Stored data:
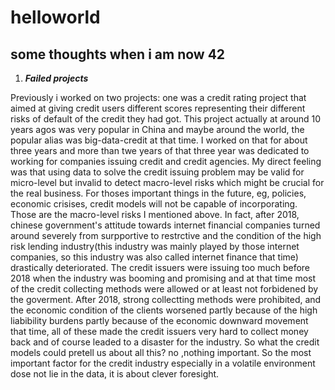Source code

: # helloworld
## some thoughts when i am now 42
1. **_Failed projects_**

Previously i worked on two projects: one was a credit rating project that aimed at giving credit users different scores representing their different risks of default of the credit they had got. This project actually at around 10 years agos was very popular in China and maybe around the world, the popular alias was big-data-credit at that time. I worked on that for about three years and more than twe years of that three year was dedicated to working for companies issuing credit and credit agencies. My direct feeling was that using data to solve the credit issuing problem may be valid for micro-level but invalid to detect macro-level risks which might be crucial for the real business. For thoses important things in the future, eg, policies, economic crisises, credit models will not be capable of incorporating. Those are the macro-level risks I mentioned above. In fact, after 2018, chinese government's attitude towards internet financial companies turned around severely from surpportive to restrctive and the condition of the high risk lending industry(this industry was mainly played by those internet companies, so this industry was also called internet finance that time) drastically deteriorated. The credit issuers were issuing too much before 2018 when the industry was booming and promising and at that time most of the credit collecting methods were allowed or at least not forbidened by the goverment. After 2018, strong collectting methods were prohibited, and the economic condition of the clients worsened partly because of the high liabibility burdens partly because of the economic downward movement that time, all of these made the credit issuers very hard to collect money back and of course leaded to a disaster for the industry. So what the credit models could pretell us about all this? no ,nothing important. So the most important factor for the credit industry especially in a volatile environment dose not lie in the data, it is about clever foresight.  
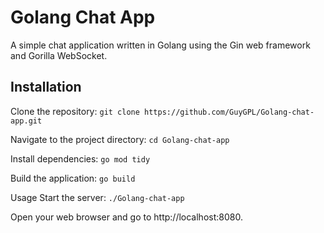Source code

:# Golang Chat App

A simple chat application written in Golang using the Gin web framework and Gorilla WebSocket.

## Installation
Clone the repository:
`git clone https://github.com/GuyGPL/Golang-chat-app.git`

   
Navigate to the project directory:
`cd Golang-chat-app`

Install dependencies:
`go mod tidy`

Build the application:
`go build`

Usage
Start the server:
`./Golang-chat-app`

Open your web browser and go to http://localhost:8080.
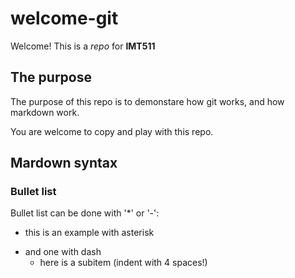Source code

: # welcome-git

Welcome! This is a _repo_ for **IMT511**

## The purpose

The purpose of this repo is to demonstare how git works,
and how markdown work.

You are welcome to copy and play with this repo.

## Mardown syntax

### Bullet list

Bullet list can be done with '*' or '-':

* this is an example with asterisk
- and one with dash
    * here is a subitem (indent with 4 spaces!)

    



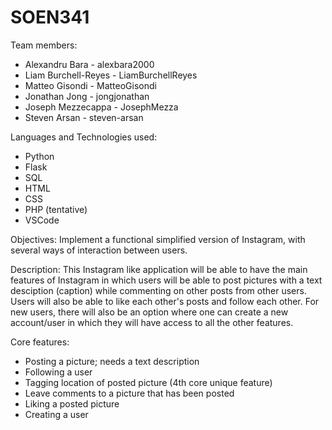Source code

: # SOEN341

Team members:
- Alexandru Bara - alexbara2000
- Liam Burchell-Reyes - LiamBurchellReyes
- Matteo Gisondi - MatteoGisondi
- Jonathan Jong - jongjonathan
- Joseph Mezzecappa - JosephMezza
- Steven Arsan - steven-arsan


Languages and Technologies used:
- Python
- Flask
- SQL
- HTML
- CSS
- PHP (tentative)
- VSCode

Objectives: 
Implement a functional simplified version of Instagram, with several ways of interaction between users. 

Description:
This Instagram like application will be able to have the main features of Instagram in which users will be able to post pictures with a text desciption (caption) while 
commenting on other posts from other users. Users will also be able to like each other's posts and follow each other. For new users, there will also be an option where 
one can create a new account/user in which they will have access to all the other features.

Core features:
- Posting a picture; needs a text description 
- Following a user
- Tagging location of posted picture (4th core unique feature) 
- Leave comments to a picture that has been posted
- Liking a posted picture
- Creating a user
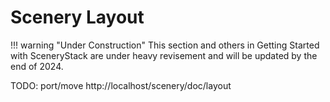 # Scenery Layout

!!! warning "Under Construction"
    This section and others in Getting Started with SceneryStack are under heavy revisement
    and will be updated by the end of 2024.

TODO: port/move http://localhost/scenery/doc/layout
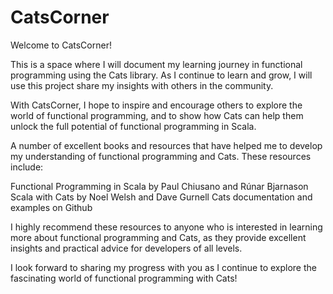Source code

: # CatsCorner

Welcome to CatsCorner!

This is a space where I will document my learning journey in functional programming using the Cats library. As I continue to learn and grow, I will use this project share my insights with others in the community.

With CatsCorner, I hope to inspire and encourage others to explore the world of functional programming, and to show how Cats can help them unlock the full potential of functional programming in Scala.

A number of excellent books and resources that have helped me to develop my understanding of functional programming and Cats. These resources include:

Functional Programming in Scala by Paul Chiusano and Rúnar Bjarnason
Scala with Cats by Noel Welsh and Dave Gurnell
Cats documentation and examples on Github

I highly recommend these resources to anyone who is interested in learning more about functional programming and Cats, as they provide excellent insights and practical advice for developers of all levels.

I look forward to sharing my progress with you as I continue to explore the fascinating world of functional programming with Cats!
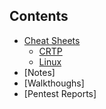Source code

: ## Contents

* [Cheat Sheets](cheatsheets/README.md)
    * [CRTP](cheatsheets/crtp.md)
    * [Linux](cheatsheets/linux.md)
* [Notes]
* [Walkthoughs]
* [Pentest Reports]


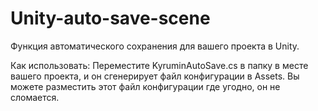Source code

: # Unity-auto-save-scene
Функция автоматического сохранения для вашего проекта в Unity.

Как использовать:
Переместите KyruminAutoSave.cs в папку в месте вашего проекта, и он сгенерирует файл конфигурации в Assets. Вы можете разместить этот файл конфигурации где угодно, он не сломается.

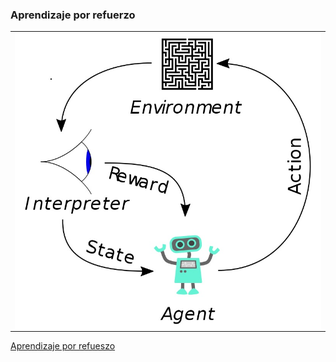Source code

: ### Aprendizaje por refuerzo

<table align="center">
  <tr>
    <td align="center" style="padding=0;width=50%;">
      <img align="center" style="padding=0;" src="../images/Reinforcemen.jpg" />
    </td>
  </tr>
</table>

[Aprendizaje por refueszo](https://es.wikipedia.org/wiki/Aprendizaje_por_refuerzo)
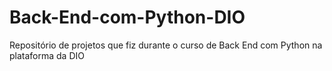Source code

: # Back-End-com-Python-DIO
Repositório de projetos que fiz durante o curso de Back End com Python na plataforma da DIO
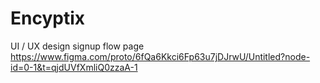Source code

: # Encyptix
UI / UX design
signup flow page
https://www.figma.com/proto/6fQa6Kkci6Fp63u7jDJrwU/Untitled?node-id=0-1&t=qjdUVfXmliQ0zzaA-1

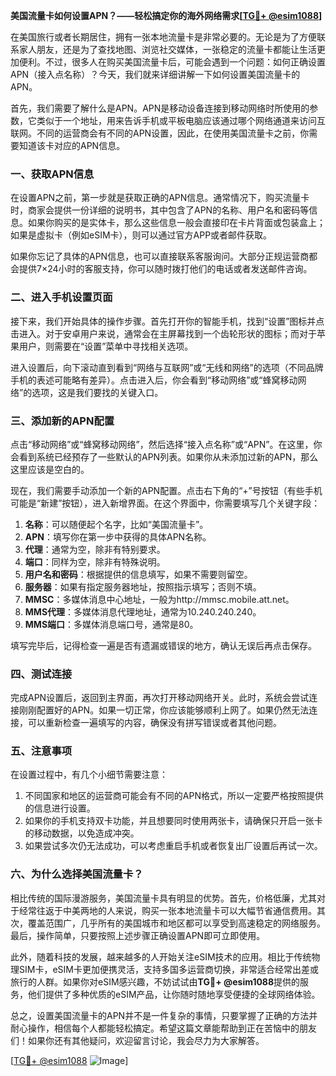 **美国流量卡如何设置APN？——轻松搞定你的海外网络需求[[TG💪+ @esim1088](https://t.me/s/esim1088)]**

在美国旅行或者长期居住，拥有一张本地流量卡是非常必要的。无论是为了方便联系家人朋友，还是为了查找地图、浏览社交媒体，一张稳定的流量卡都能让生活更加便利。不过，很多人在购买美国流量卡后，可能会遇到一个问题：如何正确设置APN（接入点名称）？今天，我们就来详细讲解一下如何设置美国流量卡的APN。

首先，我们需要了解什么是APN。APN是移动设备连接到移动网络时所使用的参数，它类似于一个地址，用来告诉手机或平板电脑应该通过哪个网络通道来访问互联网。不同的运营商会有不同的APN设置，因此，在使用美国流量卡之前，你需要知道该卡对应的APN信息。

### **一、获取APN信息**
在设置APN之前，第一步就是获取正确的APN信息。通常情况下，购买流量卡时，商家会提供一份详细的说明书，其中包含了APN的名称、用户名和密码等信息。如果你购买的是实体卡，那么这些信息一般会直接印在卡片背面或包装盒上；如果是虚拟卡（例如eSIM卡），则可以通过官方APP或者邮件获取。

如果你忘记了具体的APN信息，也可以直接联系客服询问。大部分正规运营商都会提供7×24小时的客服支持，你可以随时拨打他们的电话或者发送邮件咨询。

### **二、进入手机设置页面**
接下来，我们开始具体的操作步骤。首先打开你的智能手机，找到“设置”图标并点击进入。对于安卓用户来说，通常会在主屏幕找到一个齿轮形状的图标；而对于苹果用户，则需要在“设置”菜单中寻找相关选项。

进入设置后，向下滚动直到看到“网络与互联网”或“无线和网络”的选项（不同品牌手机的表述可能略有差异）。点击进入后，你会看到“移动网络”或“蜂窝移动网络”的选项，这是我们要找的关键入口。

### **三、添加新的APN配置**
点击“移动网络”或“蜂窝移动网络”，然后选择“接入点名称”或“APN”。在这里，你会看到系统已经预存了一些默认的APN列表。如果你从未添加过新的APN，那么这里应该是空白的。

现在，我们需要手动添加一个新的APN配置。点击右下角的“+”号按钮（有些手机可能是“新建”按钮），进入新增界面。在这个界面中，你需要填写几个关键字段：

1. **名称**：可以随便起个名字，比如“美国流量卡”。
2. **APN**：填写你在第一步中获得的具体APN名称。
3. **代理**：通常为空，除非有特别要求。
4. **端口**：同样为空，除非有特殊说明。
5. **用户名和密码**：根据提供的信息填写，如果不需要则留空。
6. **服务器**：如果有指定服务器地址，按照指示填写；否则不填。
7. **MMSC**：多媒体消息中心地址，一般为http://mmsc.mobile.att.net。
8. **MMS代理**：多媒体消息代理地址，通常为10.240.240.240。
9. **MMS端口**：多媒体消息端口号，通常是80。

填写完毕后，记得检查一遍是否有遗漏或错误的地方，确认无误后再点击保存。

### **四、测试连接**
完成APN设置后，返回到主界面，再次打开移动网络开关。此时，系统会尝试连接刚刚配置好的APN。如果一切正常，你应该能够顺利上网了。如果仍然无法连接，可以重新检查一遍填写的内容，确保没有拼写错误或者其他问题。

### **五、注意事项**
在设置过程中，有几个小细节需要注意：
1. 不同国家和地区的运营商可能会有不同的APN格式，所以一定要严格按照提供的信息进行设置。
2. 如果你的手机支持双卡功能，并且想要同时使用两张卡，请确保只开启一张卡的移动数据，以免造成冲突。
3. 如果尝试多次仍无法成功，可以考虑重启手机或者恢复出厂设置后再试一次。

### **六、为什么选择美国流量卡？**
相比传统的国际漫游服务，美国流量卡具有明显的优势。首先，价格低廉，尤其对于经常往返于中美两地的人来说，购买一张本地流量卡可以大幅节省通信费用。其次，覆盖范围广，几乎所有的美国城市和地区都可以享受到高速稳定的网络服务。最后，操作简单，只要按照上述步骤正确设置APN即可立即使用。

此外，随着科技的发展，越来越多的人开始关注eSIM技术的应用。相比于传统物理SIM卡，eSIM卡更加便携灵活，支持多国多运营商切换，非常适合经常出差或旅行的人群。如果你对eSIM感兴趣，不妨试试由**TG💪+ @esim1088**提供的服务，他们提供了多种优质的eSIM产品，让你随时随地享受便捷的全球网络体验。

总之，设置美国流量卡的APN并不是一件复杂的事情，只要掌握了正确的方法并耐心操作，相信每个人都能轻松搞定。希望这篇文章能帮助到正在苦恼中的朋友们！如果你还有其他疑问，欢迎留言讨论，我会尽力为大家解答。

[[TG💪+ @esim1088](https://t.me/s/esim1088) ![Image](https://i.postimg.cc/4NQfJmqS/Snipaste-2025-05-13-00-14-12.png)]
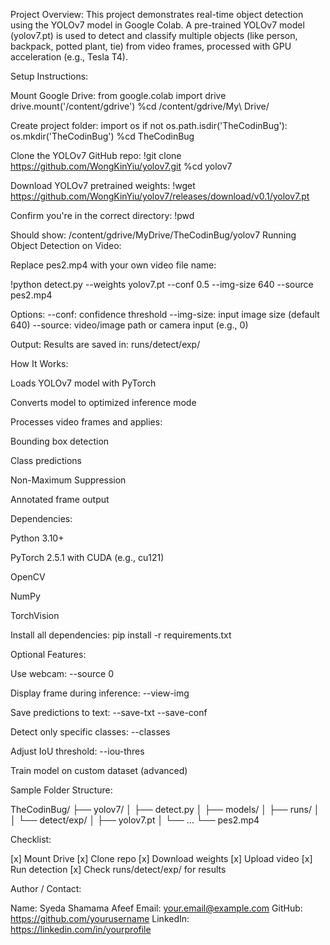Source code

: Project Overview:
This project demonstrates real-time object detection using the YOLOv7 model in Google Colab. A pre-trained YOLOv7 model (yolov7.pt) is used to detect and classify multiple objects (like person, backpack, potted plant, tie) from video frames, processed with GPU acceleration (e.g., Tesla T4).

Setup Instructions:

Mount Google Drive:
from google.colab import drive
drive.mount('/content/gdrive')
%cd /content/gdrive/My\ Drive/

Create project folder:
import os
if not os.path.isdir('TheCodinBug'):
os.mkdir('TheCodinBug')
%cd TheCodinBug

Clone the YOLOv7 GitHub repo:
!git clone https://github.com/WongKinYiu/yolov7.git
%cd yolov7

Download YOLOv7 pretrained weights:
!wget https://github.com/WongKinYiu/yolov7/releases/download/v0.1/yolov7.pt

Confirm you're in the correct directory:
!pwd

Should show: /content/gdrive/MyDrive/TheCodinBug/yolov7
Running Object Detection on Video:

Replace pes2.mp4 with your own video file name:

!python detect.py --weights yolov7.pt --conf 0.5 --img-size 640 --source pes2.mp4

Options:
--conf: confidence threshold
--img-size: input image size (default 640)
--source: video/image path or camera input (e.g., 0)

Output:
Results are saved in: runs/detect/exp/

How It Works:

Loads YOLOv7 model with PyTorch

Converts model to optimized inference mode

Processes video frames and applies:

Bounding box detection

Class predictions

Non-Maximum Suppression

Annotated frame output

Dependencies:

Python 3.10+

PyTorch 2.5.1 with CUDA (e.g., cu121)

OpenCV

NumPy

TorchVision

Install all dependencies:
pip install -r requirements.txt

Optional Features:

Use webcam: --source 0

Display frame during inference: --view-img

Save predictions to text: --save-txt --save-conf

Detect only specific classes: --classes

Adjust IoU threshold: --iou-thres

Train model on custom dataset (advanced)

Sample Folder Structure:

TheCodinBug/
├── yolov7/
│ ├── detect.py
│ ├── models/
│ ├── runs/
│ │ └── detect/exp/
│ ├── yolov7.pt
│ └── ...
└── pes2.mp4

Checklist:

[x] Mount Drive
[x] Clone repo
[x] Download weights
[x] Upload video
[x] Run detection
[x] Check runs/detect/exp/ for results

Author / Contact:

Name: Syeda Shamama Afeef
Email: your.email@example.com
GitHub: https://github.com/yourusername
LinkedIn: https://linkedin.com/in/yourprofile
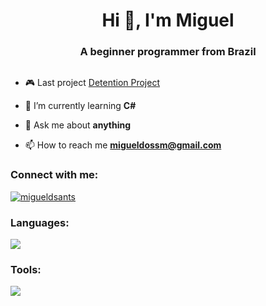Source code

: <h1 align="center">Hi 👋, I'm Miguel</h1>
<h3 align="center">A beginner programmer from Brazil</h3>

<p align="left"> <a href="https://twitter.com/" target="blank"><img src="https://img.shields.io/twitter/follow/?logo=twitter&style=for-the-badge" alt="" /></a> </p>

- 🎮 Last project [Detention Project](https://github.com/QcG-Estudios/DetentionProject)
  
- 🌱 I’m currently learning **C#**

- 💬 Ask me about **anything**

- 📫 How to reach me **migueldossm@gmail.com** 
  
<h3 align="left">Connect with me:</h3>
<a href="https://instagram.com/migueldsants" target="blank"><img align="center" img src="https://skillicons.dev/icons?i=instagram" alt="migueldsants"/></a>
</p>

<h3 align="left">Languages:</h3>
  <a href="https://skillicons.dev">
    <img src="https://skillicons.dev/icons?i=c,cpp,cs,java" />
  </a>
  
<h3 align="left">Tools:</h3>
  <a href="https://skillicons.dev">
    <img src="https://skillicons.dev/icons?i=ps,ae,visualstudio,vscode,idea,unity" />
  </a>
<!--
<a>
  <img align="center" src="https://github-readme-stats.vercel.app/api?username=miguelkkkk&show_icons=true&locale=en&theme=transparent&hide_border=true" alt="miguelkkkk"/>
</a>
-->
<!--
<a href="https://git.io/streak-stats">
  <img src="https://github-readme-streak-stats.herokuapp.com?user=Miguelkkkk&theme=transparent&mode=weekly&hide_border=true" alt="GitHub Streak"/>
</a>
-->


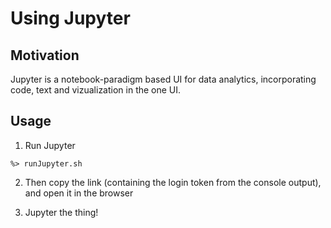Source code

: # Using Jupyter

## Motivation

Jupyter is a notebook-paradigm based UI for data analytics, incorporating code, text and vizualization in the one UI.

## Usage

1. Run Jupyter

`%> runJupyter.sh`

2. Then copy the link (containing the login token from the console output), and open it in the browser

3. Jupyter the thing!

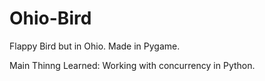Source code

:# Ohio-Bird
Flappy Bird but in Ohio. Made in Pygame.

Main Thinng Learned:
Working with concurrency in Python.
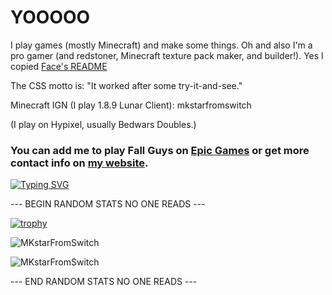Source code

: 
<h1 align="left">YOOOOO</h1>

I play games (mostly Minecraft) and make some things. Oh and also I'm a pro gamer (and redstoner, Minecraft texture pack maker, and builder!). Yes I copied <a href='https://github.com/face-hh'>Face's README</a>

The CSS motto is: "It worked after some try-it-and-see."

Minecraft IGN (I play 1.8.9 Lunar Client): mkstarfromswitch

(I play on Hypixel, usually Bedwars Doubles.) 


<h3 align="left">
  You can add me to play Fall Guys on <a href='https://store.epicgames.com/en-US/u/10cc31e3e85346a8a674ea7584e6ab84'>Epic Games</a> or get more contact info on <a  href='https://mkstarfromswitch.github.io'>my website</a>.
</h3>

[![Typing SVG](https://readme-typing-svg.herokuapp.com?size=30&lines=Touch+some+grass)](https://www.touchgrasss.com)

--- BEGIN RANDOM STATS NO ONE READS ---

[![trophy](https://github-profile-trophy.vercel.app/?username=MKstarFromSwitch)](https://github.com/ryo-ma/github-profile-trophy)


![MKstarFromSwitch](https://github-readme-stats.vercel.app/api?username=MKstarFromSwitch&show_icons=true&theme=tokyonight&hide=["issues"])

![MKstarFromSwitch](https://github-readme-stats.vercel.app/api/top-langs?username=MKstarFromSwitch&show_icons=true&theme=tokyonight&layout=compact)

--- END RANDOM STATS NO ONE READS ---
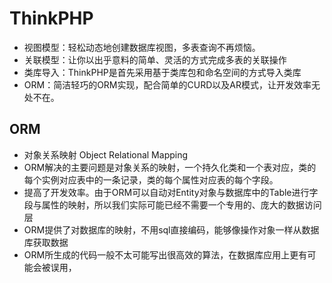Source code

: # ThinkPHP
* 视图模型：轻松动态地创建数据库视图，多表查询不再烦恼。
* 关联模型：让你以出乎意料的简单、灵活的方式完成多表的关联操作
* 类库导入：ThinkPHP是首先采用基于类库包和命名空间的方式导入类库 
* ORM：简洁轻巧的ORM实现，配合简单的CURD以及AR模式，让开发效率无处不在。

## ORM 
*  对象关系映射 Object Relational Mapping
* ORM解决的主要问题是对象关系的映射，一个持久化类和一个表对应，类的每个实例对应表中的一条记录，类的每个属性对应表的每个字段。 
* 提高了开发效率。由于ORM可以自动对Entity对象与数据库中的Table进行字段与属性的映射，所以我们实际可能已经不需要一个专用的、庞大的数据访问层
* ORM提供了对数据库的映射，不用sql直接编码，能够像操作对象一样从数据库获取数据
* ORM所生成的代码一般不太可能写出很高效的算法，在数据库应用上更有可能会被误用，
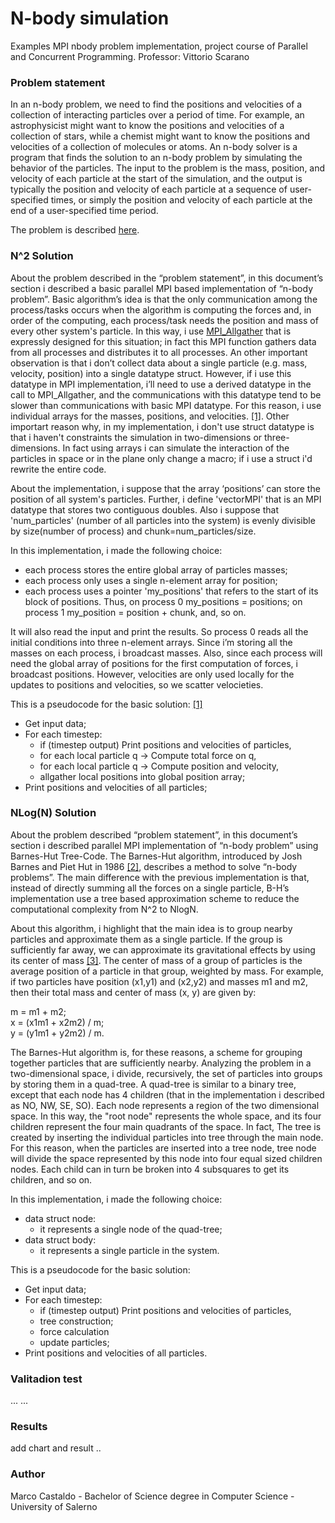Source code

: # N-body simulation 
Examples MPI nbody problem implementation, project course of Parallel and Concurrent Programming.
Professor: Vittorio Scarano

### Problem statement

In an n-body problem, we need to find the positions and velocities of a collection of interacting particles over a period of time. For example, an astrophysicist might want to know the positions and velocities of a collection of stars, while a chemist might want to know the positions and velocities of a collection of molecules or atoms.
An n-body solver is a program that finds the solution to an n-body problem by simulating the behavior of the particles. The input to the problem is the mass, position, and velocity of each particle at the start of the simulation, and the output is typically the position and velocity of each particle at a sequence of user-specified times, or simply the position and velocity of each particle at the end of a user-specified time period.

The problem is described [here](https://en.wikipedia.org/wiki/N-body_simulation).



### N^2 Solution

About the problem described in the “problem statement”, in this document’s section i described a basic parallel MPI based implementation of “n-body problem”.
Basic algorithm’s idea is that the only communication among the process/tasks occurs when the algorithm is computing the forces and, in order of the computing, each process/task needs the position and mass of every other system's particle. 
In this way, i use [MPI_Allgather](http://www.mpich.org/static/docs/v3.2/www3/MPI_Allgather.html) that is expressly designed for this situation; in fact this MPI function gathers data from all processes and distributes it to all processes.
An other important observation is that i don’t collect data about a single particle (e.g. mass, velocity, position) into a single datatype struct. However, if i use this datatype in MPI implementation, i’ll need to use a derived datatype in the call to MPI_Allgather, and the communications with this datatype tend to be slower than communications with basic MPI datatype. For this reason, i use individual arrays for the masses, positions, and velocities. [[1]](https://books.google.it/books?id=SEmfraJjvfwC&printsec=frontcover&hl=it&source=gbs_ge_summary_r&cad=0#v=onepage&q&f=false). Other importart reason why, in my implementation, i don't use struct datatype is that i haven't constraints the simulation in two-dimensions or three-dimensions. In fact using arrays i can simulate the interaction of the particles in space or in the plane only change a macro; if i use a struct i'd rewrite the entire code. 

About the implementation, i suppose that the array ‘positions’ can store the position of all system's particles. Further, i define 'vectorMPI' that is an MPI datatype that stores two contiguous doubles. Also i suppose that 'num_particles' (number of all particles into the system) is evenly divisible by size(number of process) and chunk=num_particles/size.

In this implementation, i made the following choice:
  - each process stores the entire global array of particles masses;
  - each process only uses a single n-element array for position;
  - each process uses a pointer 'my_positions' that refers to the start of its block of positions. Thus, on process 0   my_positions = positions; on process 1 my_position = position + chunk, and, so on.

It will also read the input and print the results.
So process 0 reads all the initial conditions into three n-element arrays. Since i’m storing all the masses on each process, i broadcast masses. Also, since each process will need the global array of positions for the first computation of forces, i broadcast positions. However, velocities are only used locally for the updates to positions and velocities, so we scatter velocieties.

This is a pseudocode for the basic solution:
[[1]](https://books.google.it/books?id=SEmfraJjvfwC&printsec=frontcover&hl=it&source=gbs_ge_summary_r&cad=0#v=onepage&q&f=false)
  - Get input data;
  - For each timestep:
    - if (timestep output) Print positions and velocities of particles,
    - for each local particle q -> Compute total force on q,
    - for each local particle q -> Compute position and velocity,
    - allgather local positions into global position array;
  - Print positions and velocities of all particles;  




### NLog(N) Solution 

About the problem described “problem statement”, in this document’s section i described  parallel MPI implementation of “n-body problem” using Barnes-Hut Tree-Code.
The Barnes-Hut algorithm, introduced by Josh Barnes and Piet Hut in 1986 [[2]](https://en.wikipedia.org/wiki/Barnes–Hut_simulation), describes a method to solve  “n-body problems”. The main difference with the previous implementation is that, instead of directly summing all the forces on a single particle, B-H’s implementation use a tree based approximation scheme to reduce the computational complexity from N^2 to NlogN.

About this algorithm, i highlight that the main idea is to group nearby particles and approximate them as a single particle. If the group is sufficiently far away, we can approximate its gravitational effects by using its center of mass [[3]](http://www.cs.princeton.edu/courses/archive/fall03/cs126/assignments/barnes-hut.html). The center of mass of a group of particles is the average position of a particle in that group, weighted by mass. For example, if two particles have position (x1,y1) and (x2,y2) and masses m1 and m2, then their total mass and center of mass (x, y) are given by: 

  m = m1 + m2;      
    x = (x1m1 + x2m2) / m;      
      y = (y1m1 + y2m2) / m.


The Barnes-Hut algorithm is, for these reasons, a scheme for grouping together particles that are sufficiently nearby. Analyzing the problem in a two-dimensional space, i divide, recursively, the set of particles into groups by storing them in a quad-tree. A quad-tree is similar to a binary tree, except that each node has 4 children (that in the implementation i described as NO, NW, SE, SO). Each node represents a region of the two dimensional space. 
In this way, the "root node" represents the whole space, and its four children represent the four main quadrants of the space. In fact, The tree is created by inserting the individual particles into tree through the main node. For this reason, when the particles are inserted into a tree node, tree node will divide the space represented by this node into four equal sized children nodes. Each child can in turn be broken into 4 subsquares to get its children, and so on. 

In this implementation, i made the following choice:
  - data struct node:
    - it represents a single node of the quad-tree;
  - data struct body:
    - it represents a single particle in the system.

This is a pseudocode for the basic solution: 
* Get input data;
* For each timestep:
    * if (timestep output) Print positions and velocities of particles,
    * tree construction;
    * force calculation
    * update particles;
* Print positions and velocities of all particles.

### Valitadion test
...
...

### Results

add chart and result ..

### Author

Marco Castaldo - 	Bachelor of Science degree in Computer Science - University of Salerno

■ REQUIREMENT
Only the lines above starting with the one with "在设置APN之前，第一步就是" and going through the one with "### **二、进入手机设置页面**" are to be copied, word for word and with both ends kept.

■ OUTPUT FOR THIS TASK
在设置APN之前，第一步就是获取正确的APN信息。通常情况下，购买流量卡时，商家会提供一份详细的说明书，其中包含了APN的名称、用户名和密码等信息。如果你购买的是实体卡，那么这些信息一般会直接印在卡片背面或包装盒上；如果是虚拟卡（例如eSIM卡），则可以通过官方APP或者邮件获取。

如果你忘记了具体的APN信息，也可以直接联系客服询问。大部分正规运营商都会提供7×24小时的客服支持，你可以随时拨打他们的电话或者发送邮件咨询。

### **二、进入手机设置页面**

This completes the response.